Alfons C. Salellas Bosch, doutor em filosofia pela UFRGS, participou de alguns encontros e retiros com o Lama Padma Samten em Rio Grande, Pelotas, Viamão (RS) e Araras (RJ). Como acadêmico lhe chamou a atenção o mau uso que se faz da palavra compaixão na literatura científica. Neste texto percorremos com ele os pontos de vista de Nietzsche sobre a compaixão.


Quando o significado distorcido de uma palavra se torna parte do uso habitual de uma sociedade, é muito difícil desfazer o mal-entendido, o que pode levar muitos anos ou nunca ser alcançado. Se a palavra em questão é particularmente importante para nós, é bom dedicar algum tempo a ela. Estou pensando na palavra compaixão, que tantas vezes é confundida, e igualada grosseira e injustamente, com pena e piedade, quando não com uma atitude arrogante que olha de cima para baixo quase que poupando a vida dos outros.

Nietzsche diferenciava uma compaixão dos fracos e outra dos fortes, mas pelo fato de ele ter escrito muito menos sobre essa última, permaneceu a ideia de que em sua filosofia só existiria a primeira, que, segundo ele, não passaria de um sentimentalismo imaturo, um afeto doloroso e uma simples paixão útil para quem, desprovido de razão, precisa da emoção para ser empurrado a ajudar os outros. 

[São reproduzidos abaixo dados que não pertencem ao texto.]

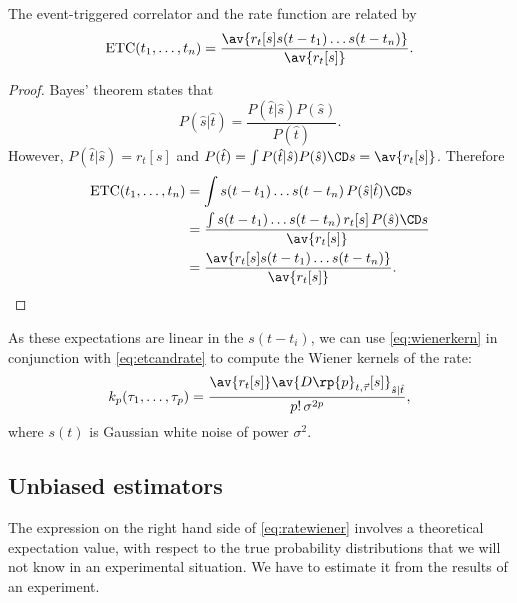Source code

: \documentclass[12pt]{article}
\DeclareMathOperator{\ETC}{ETC}
\begin{document}
\begin{thm}
  The event-triggered correlator and the rate function are related by
  \begin{equation}\label{eq:etcandrate}
    \ETC(t_1,\ldots,t_n) = \frac{\av{r_t[s]s(t-t_1)\ldots s(t-t_n)}}{\av{r_t[s]}}.
  \end{equation}
\end{thm}
\begin{proof}
  Bayes' theorem states that
  \begin{equation}\label{eq:bayes}
    P(\hat{s}|\hat{t}) = \frac{P(\hat{t}|\hat{s})P(\hat{s})}{P(\hat{t})}.
  \end{equation}
  However, $P(\hat{t}|\hat{s})=r_t[s]$ and $P(\hat{t})=\int P(\hat{t}|\hat{s})P(\hat{s})\CD s = \av{r_t[s]}$.
  Therefore
  \begin{equation}\label{eq:pfetcandrate}
    \begin{aligned}
      \ETC(t_1,\ldots,t_n) &= \int s(t-t_1)\ldots s(t-t_n) \, P(\hat{s}|\hat{t})\CD s\\
        &= \frac{\int s(t-t_1)\ldots s(t-t_n) \, r_t[s]\,P(\hat{s})\CD s }{ \av{r_t[s]} }\\
        &= \frac{\av{r_t[s]s(t-t_1)\ldots s(t-t_n)}}{\av{r_t[s]}}.
    \end{aligned}
  \end{equation}
\end{proof}

As these expectations are linear in the $s(t-t_i)$, we can use \eqref{eq:wienerkern} in conjunction with \eqref{eq:etcandrate} to compute the Wiener kernels of the rate:
%
\begin{equation}\label{eq:ratewiener}
  k_p(\tau_1,\ldots,\tau_p) = \frac{ \av{r_t[s]} \av{D\rp{p}_{t,\vec{\tau}}[s]}_{\hat{s}|\hat{t}} }{ p! \, \sigma^{2p} },
\end{equation}
%
where $s(t)$ is Gaussian white noise of power $\sigma^2$.


\subsection{Unbiased estimators}\label{sec:poissonest}

The expression on the right hand side of \eqref{eq:ratewiener} involves a theoretical expectation value, with respect to the true probability distributions that we will not know in an experimental situation.
We have to estimate it from the results of an experiment.
\end{document}

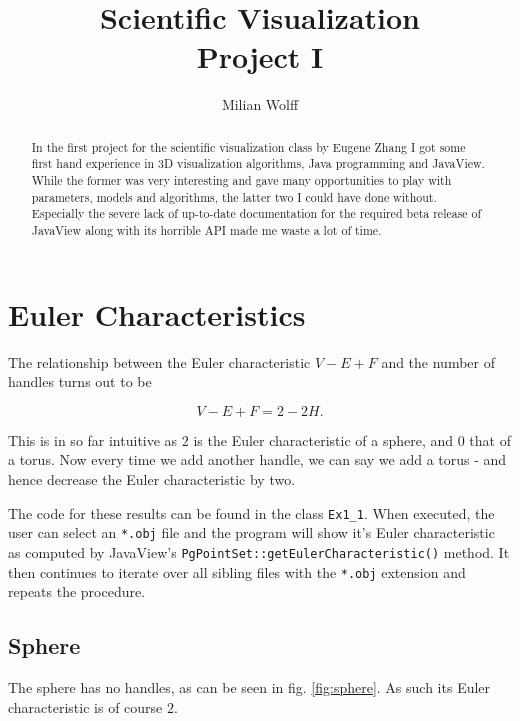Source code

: \documentclass[a4paper,10pt,notitlepage]{scrreprt}
\title{Scientific Visualization\\Project I}
\author{Milian Wolff}
\begin{document}
\maketitle

\begin{abstract}
In the first project for the scientific visualization class by Eugene Zhang I
got some first hand experience in 3D visualization algorithms, Java programming
and JavaView. While the former was very interesting and gave many opportunities
to play with parameters, models and algorithms, the latter two I could have
done without. Especially the severe lack of up-to-date documentation for the
required beta release of JavaView along with its horrible API made me waste a
lot of time.
\end{abstract}

\begingroup
\let\clearpage\relax

\tableofcontents
\endgroup

\chapter{Euler Characteristics}

The relationship between the Euler characteristic $V-E+F$ and the number of
handles turns out to be

\begin{equation}
 V-E+F = 2-2H .
 \label{eq:handle-euler}
\end{equation}

This is in so far intuitive as $2$ is the Euler characteristic of a sphere, and
$0$ that of a torus. Now every time we add another handle, we can say we add a
torus - and hence decrease the Euler characteristic by two.

The code for these results can be found in the class \texttt{Ex1\_1}. When
executed, the user can select an \texttt{*.obj} file and the program will
show it's Euler characteristic as computed by JavaView's
\texttt{PgPointSet::getEulerCharacteristic()} method. It then continues to
iterate over all sibling files with the \texttt{*.obj} extension and repeats the
procedure.

\section{Sphere}

The sphere has no handles, as can be seen in fig. \ref{fig:sphere}. As such its
Euler characteristic is of course $2$.
\end{document}

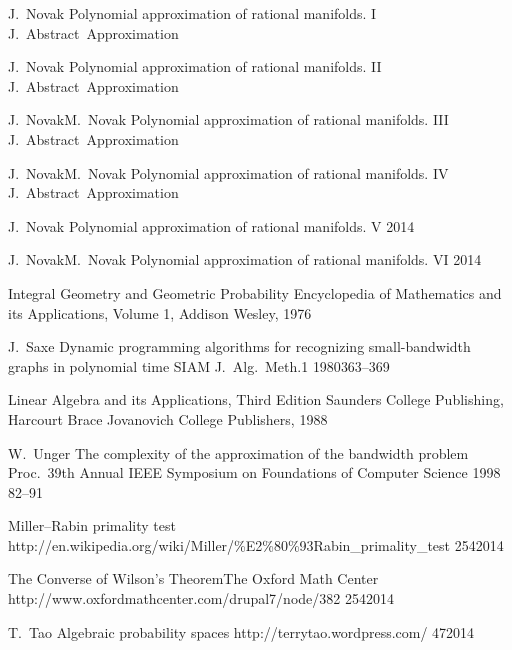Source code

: \documentclass[12pt,a4paper,titlepage,openany]{report}
\begin{document}
\begin{thebibliography}{99}
   \clanekVRevijiEnAvtorSprejetVObjavo
     {J.~Novak}
   {Polynomial approximation of rational manifolds. I}
     {J.~Abstract~Approximation}

   \clanekVRevijiEnAvtorVTisku
     {J.~Novak}
   {Polynomial approximation of rational manifolds. II}
     {J.~Abstract~Approximation}

   \clanekVRevijiVecAvtorjevSprejetVObjavo
     {J.~Novak}{M.~Novak}
   {Polynomial approximation of rational manifolds. III}
     {J.~Abstract~Approximation}

   \clanekVRevijiVecAvtorjevVTisku
     {J.~Novak}{M.~Novak}
   {Polynomial approximation of rational manifolds. IV}
     {J.~Abstract~Approximation}

   \clanekVRevijiEnAvtorPoslanVObjavo
     {J.~Novak}
   {Polynomial approximation of rational manifolds. V}
     {2014}

   \clanekVRevijiVecAvtorjevPoslanVObjavo
     {J.~Novak}{M.~Novak}
   {Polynomial approximation of rational manifolds. VI}
     {2014}

   {Integral Geometry and Geometric Probability}
    {Encyclopedia of Mathematics and its Applications, Volume 1, Addison Wesley, 1976}

   \clanekVRevijiEnAvtor
     {J.~Saxe}
   {Dynamic programming algorithms for recognizing small-bandwidth graphs in polynomial time}
     {SIAM J.~Alg.~Meth.}{1}
     {1980}{363--369}

   {Linear Algebra and its Applications, Third Edition}
    {Saunders College \hbox{Publishing}, Harcourt Brace Jovanovich College Publishers, 1988}

\konferencniClanekEnAvtor
    {W.~Unger}
    {The complexity of the approximation of the bandwidth problem}
    {Proc.~39th Annual IEEE Symposium on Foundations of Computer Science}
    {1998}
    {82--91}

\spletniVirBrezAvtorja
    {Miller--Rabin primality test}
    {\newline http://en.wikipedia.org/wiki/Miller/\%E2\%80\%93Rabin\_primality\_test}
    {25}{4}{2014}

\spletniVirBrezAvtorjaZInstitucijo
    {The Converse of Wilson's Theorem}{The Oxford Math Center}
    {http://www.oxfordmathcenter.com/drupal7/node/382}
    {25}{4}{2014}

\spletniVirZAvtorjem
    {T.~Tao}
    {Algebraic probability spaces}
    {http://terrytao.wordpress.com/}
    {4}{7}{2014}

\end{thebibliography}
\newpage
\end{document}
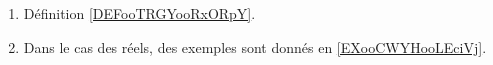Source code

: 
    \begin{enumerate}
        \item
            Définition \ref{DEFooTRGYooRxORpY}.
        \item
            Dans le cas des réels, des exemples sont donnés en \ref{EXooCWYHooLEciVj}.
        \end{enumerate}

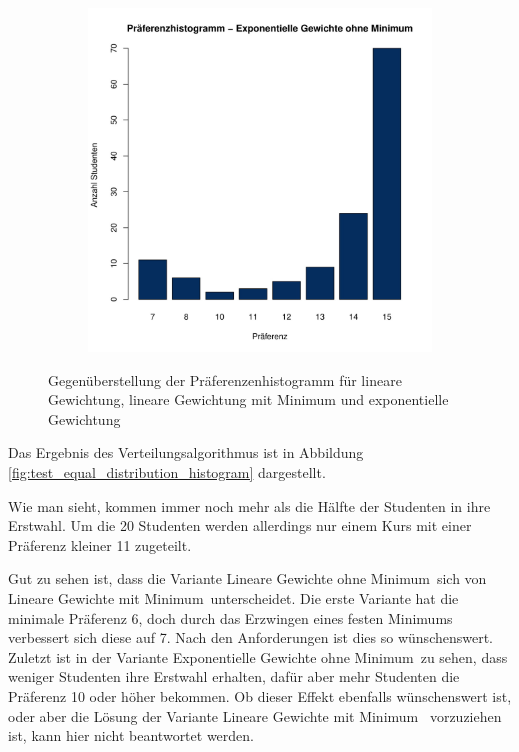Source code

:\begin{figure}[ht]
\begin{subfigure}{0.49\textwidth}
				\end{subfigure}
			\begin{subfigure}{0.49\textwidth}
				\includegraphics[width=1.0\textwidth]{./testing/images/NormalDistPreferencesHistExpo.jpg}
			\end{subfigure}
				\caption{Gegenüberstellung der Präferenzenhistogramm für lineare Gewichtung, lineare Gewichtung mit Minimum und exponentielle Gewichtung}
				\label{fig:test_norm_distribution_histogram}
			\end{figure}
		
			Das Ergebnis des Verteilungsalgorithmus ist in  Abbildung \ref{fig:test_equal_distribution_histogram} dargestellt.\newline
			
			Wie man sieht, kommen immer noch mehr als die Hälfte der Studenten in ihre Erstwahl.
			Um die 20 Studenten werden allerdings nur einem Kurs mit einer Präferenz kleiner 11 zugeteilt.\newline
			
			Gut zu sehen ist, dass die Variante \glqq Lineare Gewichte ohne Minimum\grqq~sich von \glqq Lineare Gewichte mit Minimum\grqq~unterscheidet.
			Die erste Variante hat die minimale Präferenz 6, doch durch das Erzwingen eines festen Minimums verbessert sich diese auf 7.
			Nach den Anforderungen ist dies so wünschenswert.
			Zuletzt ist in der Variante \glqq Exponentielle Gewichte ohne Minimum\grqq~zu sehen, dass weniger Studenten ihre Erstwahl erhalten, dafür aber mehr Studenten die Präferenz 10 oder höher bekommen.
            Ob dieser Effekt ebenfalls wünschenswert ist, oder aber die Lösung der Variante \glqq Lineare Gewichte mit Minimum\grqq~ vorzuziehen ist, kann hier nicht beantwortet werden. 
			
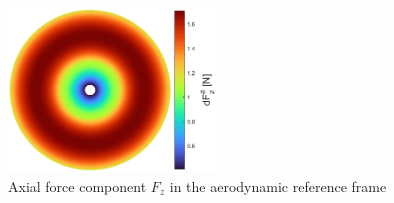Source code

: {\begin{figure}[!htb]
    \centering
    \includegraphics[width=0.49\textwidth]{Figures/comp_method/sim_B/dFz_a.eps}
    \caption{Axial force component $F_z$ in the aerodynamic reference frame}
    \label{fig:axial_force_paper}
\end{figure}

}
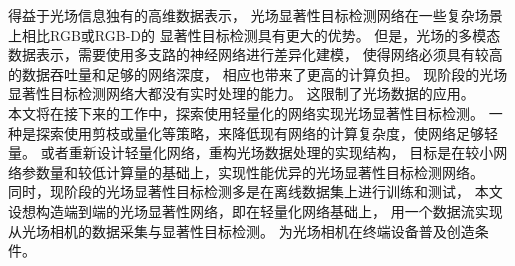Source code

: 得益于光场信息独有的高维数据表示，
光场显著性目标检测网络在一些复杂场景上相比RGB或RGB-D的
显著性目标检测具有更大的优势。
但是，光场的多模态数据表示，需要使用多支路的神经网络进行差异化建模，
使得网络必须具有较高的数据吞吐量和足够的网络深度，
相应也带来了更高的计算负担。
现阶段的光场显著性目标检测网络大都没有实时处理的能力。
这限制了光场数据的应用。
\\
%
%
%
%
\indent
本文将在接下来的工作中，探索使用轻量化的网络实现光场显著性目标检测。
一种是探索使用剪枝或量化等策略，来降低现有网络的计算复杂度，使网络足够轻量。
或者重新设计轻量化网络，重构光场数据处理的实现结构，
目标是在较小网络参数量和较低计算量的基础上，实现性能优异的光场显著性目标检测网络。
\\
%
%
%
%
\indent
同时，现阶段的光场显著性目标检测多是在离线数据集上进行训练和测试，
本文设想构造端到端的光场显著性网络，即在轻量化网络基础上，
用一个数据流实现从光场相机的数据采集与显著性目标检测。
为光场相机在终端设备普及创造条件。




















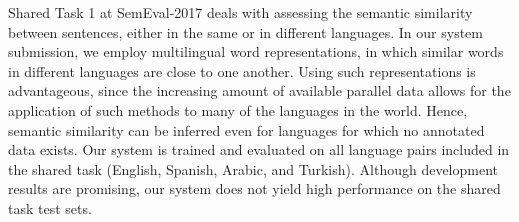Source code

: Shared Task 1 at SemEval-2017 deals with assessing the semantic similarity between sentences, either in the same or in different languages. In our system submission, we employ multilingual word representations, in which similar words in different languages are close to one another. Using such representations is advantageous, since the increasing amount of available parallel data allows for the application of such methods to many of the languages in the world. Hence, semantic similarity can be inferred even for languages for which no annotated data exists. Our system is trained and evaluated on all language pairs included in the shared task (English, Spanish, Arabic, and Turkish). Although development results are promising, our system does not yield high performance on the shared task test sets.
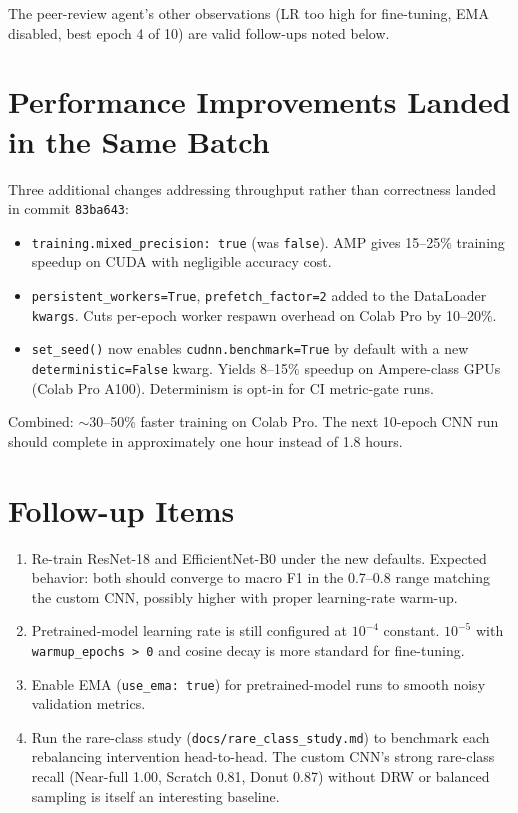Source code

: \documentclass[conference]{IEEEtran}
\begin{document}
The peer-review agent's other observations (LR too high for fine-tuning,
EMA disabled, best epoch 4 of 10) are valid follow-ups noted below.

\section{Performance Improvements Landed in the Same Batch}

Three additional changes addressing throughput rather than correctness
landed in commit \texttt{83ba643}:

\begin{itemize}
\item \texttt{training.mixed\_precision: true} (was \texttt{false}). AMP
gives 15--25\% training speedup on CUDA with negligible accuracy cost.
\item \texttt{persistent\_workers=True}, \texttt{prefetch\_factor=2} added
to the DataLoader \texttt{kwargs}. Cuts per-epoch worker respawn overhead
on Colab Pro by 10--20\%.
\item \texttt{set\_seed()} now enables \texttt{cudnn.benchmark=True} by
default with a new \texttt{deterministic=False} kwarg. Yields 8--15\%
speedup on Ampere-class GPUs (Colab Pro A100). Determinism is opt-in for
CI metric-gate runs.
\end{itemize}

Combined: $\sim$30--50\% faster training on Colab Pro. The next 10-epoch
CNN run should complete in approximately one hour instead of 1.8 hours.

\section{Follow-up Items}

\begin{enumerate}
\item Re-train ResNet-18 and EfficientNet-B0 under the new defaults.
Expected behavior: both should converge to macro F1 in the 0.7--0.8 range
matching the custom CNN, possibly higher with proper learning-rate warm-up.
\item Pretrained-model learning rate is still configured at $10^{-4}$
constant. $10^{-5}$ with \texttt{warmup\_epochs > 0} and cosine decay
is more standard for fine-tuning.
\item Enable EMA (\texttt{use\_ema: true}) for pretrained-model runs to
smooth noisy validation metrics.
\item Run the rare-class study (\texttt{docs/rare\_class\_study.md}) to
benchmark each rebalancing intervention head-to-head. The custom CNN's
strong rare-class recall (Near-full 1.00, Scratch 0.81, Donut 0.87)
without DRW or balanced sampling is itself an interesting baseline.
\end{enumerate}
\end{document}
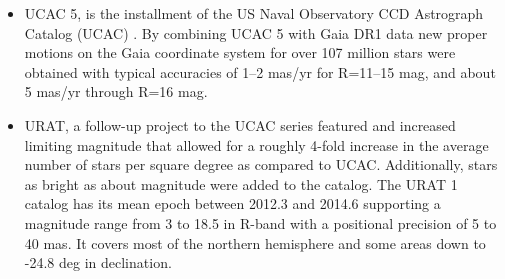 \documentclass[review]{elsarticle}
\begin{document}
\begin{itemize}
\item UCAC 5, is the  installment of the US Naval Observatory CCD Astrograph Catalog (UCAC) \citep{ucac5}. By combining UCAC 5 with Gaia DR1 data new proper motions on the Gaia coordinate system for over 107 million stars were obtained with typical accuracies of 1--2 mas/yr for R=11--15 mag, and about 5 mas/yr through R=16 mag.

\item URAT, a follow-up project to the UCAC series featured and increased limiting magnitude that allowed for a roughly 4-fold increase in the average number of stars per square degree as compared to UCAC. Additionally, stars as bright as about  magnitude were added to the catalog. The URAT 1 catalog \citep{urat1} has its mean epoch between 2012.3 and 2014.6 supporting a magnitude range from 3 to 18.5 in R-band with a positional precision of 5 to 40 mas. It covers most of the northern hemisphere and some areas down to -24.8 deg in declination.
\end{itemize}
\end{document}
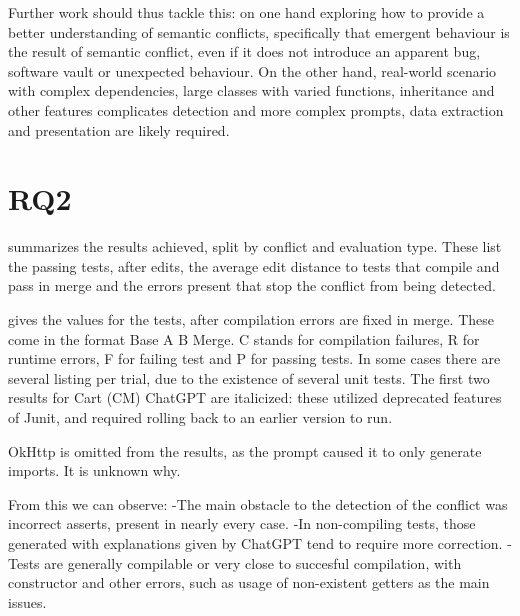 Further work should thus tackle this: on one hand exploring how to provide a better understanding of semantic conflicts, specifically that emergent behaviour is the result of semantic conflict, even if it does not introduce an apparent bug, software vault or unexpected behaviour.
On the other hand, real-world scenario with complex dependencies, large classes with varied functions, inheritance and other features complicates detection and more complex prompts, data extraction and presentation are likely required.

\section{RQ2}\label{sec:results:rq2}

 summarizes the results achieved, split by conflict and evaluation type.
These list the passing tests, after edits, the average edit distance to tests that compile and pass in merge 
and the errors present that stop the conflict from being detected.

 gives the values for the tests, after compilation errors are fixed in merge.
These come in the format Base A B Merge. C stands for compilation failures, R for runtime errors, F for failing test and P for passing tests.
In some cases there are several listing per trial, due to the existence of several unit tests.
The first two results for Cart (CM) ChatGPT are italicized: these utilized deprecated features of Junit, and required rolling back to an earlier
version to run.

OkHttp is omitted from the results, as the prompt caused it to only generate imports. It is unknown why.

From this we can observe:
-The main obstacle to the detection of the conflict was incorrect asserts, present in nearly every case.
-In non-compiling tests, those generated with explanations given by ChatGPT tend to require more correction.
-Tests are generally compilable or very close to succesful compilation, with constructor and other errors, such as usage of non-existent getters as the main issues.

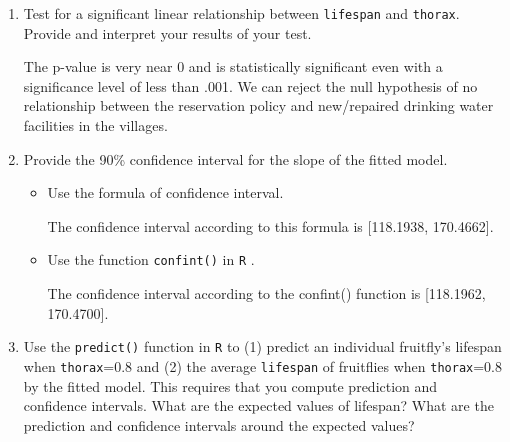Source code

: \documentclass[12pt,letterpaper]{article}
\begin{document}
\begin{enumerate}
	\item
	Test for a significant linear relationship between  \texttt{lifespan} and \texttt{thorax}. Provide and interpret your results of your test.
	\vspace{.2cm}
	


The p-value is very near 0 and is statistically significant even with a significance level of less than .001. We can reject the null hypothesis of no relationship between the reservation policy and new/repaired drinking water facilities in the villages.
	\vspace{1cm}
	
	\item
	
	Provide the 90\% confidence interval for the slope of the fitted model.
			\vspace{.2cm}
			
	\begin{itemize}
		\item
		Use the formula of confidence interval.	
			\vspace{.2cm}	
		


The confidence interval according to this formula is [118.1938, 170.4662].
		\vspace{.5cm}
		
		\item
		Use the function  \texttt{confint()}  in \texttt{R} .
			\vspace{.2cm}
		


The confidence interval according to the confint() function is [118.1962, 170.4700].
		
	\end{itemize}
			\vspace{1cm}
			
	\item Use the \texttt{predict()} function in \texttt{R} to (1) predict an individual fruitfly's lifespan when \texttt{thorax}=0.8 and (2) the average \texttt{lifespan} of fruitflies when \texttt{thorax}=0.8 by the fitted model. This requires that you compute prediction and confidence intervals. What are the expected values of lifespan? What are the prediction and confidence intervals around the expected values? 
		\vspace{.2cm}
	

\end{enumerate}
\end{document}
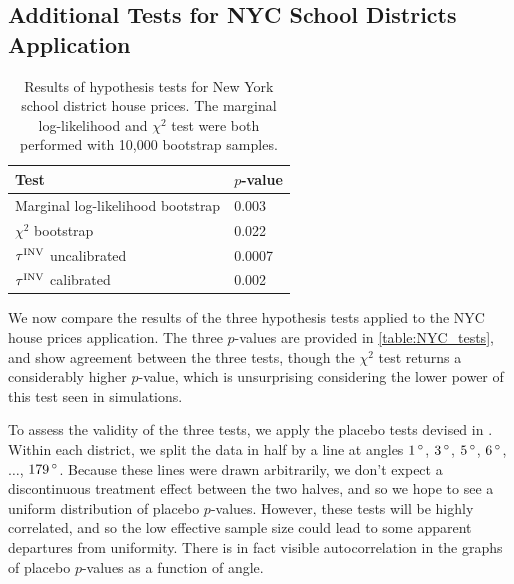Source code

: \subsection{Additional Tests for NYC School Districts Application}
\label{sec:nyc_hypothesis_tests}

\begin{table}[tbp]
    \centering
    \bgroup
    \def\arraystretch{1.1}%
    \begin{tabular}{ll}
        \hline
        Test                   & \(p\)-value \\
        \hline
        Marginal log-likelihood bootstrap & 0.003     \\
        \(\chi^2\) bootstrap     & 0.022     \\
        \(\tau^{\mathrm{INV}}\) uncalibrated & 0.0007    \\
        \(\tau^{\mathrm{INV}}\) calibrated   & 0.002 \\
        \hline
    \end{tabular}
    \egroup
    \caption{
		Results of hypothesis tests for New York school district house prices.
		The marginal log-likelihood and \(\chi^2\) test were both performed with 10,000 bootstrap samples.
    	\label{table:NYC_tests}
	}
\end{table}

	We now compare the results of the three hypothesis tests applied to the NYC house prices application.
The three \(p\)-values are provided in \autoref{table:NYC_tests}, and show
agreement between the three tests, though the \(\chi^2\) test returns a considerably higher \(p\)-value, which is unsurprising considering the lower power of this test seen in simulations.

	To assess the validity of the three tests, we apply the placebo tests devised in .
Within each district, we split the data in half by a line at angles \(1{\,^\circ}\), \(3{\,^\circ}\), \(5{\,^\circ}\), \(6{\,^\circ}\), \(\dotsc\), \(179{\,^\circ}\).
Because these lines were drawn arbitrarily, we don't expect a discontinuous treatment effect between the two halves, and so we hope to see a uniform distribution of placebo \(p\)-values.
However, these tests will be highly correlated,
and so the low effective sample size could lead to some apparent departures from uniformity.
There is in fact visible autocorrelation in the graphs of placebo \(p\)-values as a function of angle.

A verdade é ainda mais gritante, pois Nietzsche alega que o que normalmente definimos como ação compassiva é na verdade algo muito egocêntrico, egoísta e nada sincero em favor do outro, e tudo feito visando a libertação de nosso próprio sofrimento. Portanto, segundo esse filósofo, aparentemente a compaixão se reduziria a uma questão de mau gosto, falta de educação e hipocrisia de quem dirige sua vontade contra a vida. Em O Anticristo (1895) ele conclui que “a compaixão é a prática do niilismo”.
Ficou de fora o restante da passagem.